Convidado para voltar a um funeral que não estive, levarei flores amarelas. Levarei minha dor e saudade também.



ps. Sempre desejei escrever algo de alguém que conheci e marcou muito sua passagem por esta vida e Amy Winehouse estava faltando neste blog, embora em algum post devo ter escrito que a estava ouvido, também comentei da sua morte, estava tomando café com meu pai quando minha irmã me contou, lembro de ter falado com meu pai sobre ela e ele ter ficado me ouvindo e talvez, não entendendo minha tristeza por uma morta, geograficamente tão longe de mim...e de outra sorte, servirá este post para fechar um ciclo de 4 anos deste blog. (niver 20 de maio).



ps.2 A foto é de uma instalação do artista plástico italiano Marco Perego.

ps.3 Obrigado por ler.

segunda-feira, 13 de maio de 2013

UMA PARTE NA OUTRA






Traduzir-se

Uma parte de mim
é todo mundo:
outra parte é ninguém:
fundo sem fundo.

Uma parte de mim
é multidão:
outra parte estranheza
e solidão.

Uma parte de mim
pesa, pondera:
outra parte
delira.

Uma parte de mim
almoça e janta:
outra parte
se espanta.

Uma parte de mim
é permanente:
outra parte
se sabe de repente.

Uma parte de mim
é só vertigem:
outra parte,
linguagem.

Traduzir uma parte
na outra parte
– que é uma questão
de vida ou morte -
será arte?   by Ferreira Gullar

terça-feira, 7 de maio de 2013

CONVIVER







Um vento frio abre o dia outonal, que toca a pele deixando uma sensação de vida, fria vida. O céu meio nublado, com nuvens sem forma e sem destino... Desviando do olhar triste e desconfiado, apenas sente um aperto no coração e alguma vergonha, pois como poderia virar o rosto para quem sempre esteve ali, para quem sempre o ajudou nos momentos mais difíceis, mais turvos do caminho...mas não sabemos dos perigos e inimigos que encontraremos, dos seres que nos obrigamos a conviver e compartilhar, mesmo não querendo, mesmo não entendendo direito o que se passa, o que se faz – perdão, não consigo imaginar o pensas, o que sentes, se teu coração esconde amores partidos, reais ou imaginários... nem se consegues me ver de verdade e perceber que eu existo, e que me entristeço cada vez que falas minha fala, imita meus gestos e tenta copiar meu amor e não consegues – O vento frio da lugar a uma garoa de pedras de gelo, que caem e castigam os pedestres, as plantas...enquanto as folhas soltas e molhadas no chão, logo serão adubo e continuarão o processo de vida neste planeta...

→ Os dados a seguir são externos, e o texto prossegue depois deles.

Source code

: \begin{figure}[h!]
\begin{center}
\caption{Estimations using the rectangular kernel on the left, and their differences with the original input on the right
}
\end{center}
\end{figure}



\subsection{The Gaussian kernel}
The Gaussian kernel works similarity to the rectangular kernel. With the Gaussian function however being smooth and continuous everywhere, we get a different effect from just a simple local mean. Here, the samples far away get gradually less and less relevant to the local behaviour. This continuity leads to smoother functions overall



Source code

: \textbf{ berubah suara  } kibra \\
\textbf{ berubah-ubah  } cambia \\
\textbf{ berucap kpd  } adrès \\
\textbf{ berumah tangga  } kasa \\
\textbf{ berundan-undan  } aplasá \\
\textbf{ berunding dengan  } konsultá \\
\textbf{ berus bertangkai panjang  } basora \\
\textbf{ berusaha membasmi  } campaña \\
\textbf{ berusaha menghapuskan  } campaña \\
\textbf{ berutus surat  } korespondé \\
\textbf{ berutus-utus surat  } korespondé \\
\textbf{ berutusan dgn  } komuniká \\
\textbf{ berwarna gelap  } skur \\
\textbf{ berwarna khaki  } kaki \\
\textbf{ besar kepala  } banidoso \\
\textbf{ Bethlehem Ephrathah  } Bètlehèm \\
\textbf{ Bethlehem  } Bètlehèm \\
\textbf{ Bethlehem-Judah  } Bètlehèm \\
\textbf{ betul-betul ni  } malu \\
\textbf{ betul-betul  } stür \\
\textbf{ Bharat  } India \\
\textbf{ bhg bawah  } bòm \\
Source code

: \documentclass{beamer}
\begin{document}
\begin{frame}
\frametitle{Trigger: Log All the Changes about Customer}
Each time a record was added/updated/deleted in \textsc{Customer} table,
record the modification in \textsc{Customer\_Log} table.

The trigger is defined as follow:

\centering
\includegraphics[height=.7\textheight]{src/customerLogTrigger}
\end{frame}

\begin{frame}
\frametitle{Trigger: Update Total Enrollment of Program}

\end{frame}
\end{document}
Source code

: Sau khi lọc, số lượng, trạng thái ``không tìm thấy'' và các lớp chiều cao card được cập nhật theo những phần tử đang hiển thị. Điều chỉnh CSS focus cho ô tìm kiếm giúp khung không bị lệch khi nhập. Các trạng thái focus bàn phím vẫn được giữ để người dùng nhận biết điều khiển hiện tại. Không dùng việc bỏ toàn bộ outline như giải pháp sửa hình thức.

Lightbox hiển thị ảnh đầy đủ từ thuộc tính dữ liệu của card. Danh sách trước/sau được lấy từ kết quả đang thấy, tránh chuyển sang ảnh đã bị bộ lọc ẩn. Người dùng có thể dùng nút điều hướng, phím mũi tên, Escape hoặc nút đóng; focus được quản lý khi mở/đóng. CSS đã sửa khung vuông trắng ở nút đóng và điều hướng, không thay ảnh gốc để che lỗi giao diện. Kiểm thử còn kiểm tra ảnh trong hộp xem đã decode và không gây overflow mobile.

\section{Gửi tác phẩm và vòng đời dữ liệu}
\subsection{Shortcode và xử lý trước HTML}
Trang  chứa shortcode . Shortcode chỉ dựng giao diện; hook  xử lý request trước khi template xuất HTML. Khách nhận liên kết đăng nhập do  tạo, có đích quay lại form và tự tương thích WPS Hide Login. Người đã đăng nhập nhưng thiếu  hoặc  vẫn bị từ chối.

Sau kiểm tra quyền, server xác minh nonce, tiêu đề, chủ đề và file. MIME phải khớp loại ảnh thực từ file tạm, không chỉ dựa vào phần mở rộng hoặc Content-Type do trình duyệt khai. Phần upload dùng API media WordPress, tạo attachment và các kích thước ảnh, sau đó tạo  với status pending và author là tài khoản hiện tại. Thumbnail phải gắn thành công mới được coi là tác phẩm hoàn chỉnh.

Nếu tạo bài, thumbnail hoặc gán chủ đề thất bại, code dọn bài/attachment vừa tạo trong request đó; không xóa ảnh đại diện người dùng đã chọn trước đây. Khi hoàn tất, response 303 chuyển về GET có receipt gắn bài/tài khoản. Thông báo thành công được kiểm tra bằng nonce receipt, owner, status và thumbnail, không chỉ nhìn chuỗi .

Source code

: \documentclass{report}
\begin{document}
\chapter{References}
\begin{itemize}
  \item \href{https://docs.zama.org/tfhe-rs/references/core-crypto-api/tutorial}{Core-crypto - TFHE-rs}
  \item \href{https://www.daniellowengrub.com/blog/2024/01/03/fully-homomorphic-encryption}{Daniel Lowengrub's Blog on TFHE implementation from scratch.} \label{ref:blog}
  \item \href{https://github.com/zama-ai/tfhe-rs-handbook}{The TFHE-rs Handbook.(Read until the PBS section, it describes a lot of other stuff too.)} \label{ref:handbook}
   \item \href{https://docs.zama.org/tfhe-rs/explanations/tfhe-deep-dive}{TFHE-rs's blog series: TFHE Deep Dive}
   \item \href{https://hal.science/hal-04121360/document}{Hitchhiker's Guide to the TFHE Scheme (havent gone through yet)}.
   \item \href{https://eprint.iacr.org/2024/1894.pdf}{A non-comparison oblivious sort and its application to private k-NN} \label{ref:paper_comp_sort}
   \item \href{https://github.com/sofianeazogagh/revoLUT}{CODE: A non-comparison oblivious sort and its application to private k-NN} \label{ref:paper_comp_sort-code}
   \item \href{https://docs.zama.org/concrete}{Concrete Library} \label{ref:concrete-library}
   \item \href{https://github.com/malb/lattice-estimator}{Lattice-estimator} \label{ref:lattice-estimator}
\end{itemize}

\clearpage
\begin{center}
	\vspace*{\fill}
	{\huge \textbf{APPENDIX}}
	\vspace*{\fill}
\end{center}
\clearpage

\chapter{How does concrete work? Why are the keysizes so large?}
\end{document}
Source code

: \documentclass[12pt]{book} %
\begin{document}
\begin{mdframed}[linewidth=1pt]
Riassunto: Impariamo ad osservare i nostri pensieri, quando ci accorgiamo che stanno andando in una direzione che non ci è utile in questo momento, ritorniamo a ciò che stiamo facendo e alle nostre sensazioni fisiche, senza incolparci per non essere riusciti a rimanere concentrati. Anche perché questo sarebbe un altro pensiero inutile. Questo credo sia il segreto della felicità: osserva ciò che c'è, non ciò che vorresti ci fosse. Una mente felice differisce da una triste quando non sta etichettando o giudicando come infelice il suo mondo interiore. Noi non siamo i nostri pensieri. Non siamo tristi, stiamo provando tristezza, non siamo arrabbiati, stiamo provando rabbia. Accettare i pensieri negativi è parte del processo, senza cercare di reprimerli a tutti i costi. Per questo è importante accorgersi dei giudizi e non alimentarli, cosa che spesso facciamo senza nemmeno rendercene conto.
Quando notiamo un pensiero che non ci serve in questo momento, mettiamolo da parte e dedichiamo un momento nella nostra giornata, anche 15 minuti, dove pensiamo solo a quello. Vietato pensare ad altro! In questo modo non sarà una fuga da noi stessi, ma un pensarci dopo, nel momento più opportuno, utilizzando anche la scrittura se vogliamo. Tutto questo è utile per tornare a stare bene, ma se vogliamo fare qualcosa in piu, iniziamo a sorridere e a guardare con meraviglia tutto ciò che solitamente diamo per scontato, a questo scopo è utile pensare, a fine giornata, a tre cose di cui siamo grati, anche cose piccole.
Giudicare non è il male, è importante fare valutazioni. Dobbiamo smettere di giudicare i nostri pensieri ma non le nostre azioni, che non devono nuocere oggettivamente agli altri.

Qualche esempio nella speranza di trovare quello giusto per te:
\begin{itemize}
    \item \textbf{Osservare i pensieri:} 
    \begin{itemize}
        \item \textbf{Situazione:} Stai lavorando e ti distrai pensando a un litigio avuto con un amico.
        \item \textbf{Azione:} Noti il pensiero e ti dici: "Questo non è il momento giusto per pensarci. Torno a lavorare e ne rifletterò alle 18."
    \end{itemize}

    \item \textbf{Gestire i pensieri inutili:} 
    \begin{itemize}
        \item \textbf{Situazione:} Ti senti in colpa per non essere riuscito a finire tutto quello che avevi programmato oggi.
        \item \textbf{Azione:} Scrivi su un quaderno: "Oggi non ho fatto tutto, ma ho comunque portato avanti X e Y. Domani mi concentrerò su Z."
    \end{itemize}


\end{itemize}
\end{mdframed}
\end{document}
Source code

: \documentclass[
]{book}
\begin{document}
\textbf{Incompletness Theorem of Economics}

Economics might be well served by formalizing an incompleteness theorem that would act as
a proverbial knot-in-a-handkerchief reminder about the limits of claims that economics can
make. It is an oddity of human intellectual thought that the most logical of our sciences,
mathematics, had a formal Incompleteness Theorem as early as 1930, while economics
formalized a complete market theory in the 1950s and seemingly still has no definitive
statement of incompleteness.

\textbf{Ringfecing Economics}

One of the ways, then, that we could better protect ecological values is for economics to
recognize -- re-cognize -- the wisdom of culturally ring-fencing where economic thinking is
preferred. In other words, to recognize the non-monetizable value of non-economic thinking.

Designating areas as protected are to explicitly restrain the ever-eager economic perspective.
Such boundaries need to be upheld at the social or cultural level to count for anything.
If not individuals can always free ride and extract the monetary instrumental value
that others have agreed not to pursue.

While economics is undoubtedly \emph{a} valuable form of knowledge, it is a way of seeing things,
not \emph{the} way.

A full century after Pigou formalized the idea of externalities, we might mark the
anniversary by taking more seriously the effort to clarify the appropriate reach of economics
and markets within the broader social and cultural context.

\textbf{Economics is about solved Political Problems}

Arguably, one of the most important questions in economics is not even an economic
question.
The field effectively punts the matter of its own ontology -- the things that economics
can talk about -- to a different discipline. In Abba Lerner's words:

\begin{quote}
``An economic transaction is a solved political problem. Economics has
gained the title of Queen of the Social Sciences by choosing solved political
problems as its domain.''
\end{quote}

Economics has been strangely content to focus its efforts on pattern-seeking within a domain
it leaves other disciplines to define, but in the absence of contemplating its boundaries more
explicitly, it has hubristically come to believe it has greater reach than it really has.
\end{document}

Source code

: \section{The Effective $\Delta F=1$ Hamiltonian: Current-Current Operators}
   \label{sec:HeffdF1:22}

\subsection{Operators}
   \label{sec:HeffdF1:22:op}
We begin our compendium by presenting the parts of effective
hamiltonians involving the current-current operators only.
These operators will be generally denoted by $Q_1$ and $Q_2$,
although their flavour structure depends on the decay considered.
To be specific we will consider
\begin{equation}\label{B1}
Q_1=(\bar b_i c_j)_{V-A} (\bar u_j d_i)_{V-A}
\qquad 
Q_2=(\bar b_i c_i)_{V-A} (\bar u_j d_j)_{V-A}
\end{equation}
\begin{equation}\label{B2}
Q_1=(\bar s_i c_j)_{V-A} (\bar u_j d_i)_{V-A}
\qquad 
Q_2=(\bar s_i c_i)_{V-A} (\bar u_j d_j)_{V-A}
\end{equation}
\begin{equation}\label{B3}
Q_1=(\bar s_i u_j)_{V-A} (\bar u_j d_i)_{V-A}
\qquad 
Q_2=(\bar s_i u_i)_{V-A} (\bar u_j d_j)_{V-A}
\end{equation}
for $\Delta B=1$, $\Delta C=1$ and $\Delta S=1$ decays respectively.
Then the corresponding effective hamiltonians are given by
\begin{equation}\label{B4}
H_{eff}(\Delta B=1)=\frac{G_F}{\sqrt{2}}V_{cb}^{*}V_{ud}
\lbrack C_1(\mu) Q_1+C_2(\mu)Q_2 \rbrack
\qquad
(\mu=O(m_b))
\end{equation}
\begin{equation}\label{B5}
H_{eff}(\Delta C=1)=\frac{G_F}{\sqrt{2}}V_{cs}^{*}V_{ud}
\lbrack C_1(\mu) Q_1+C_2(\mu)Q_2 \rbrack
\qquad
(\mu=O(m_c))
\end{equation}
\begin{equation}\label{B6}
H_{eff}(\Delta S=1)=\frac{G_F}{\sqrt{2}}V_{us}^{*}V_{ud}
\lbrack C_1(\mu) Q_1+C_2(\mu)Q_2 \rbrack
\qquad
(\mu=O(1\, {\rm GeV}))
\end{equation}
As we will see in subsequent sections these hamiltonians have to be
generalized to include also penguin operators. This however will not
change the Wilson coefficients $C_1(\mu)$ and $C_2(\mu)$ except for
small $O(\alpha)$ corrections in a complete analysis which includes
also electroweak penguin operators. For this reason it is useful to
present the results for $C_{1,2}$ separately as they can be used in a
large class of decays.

Esta é minha literatura, pobre, triste, desiludida e barata. Eu que não consigo amar de verdade há muito tempo. Eu que decepciono sempre, que esqueço aniversários e que traio a confiança de amigos, que deixam de ser e trocam a meiguice do olhar por um olhar de ódio...eu mereço, embora Deus tenha me feito assim, embora todos os dias tento ser melhor, mas nem o filho Dele agradou todo mundo, não seria eu.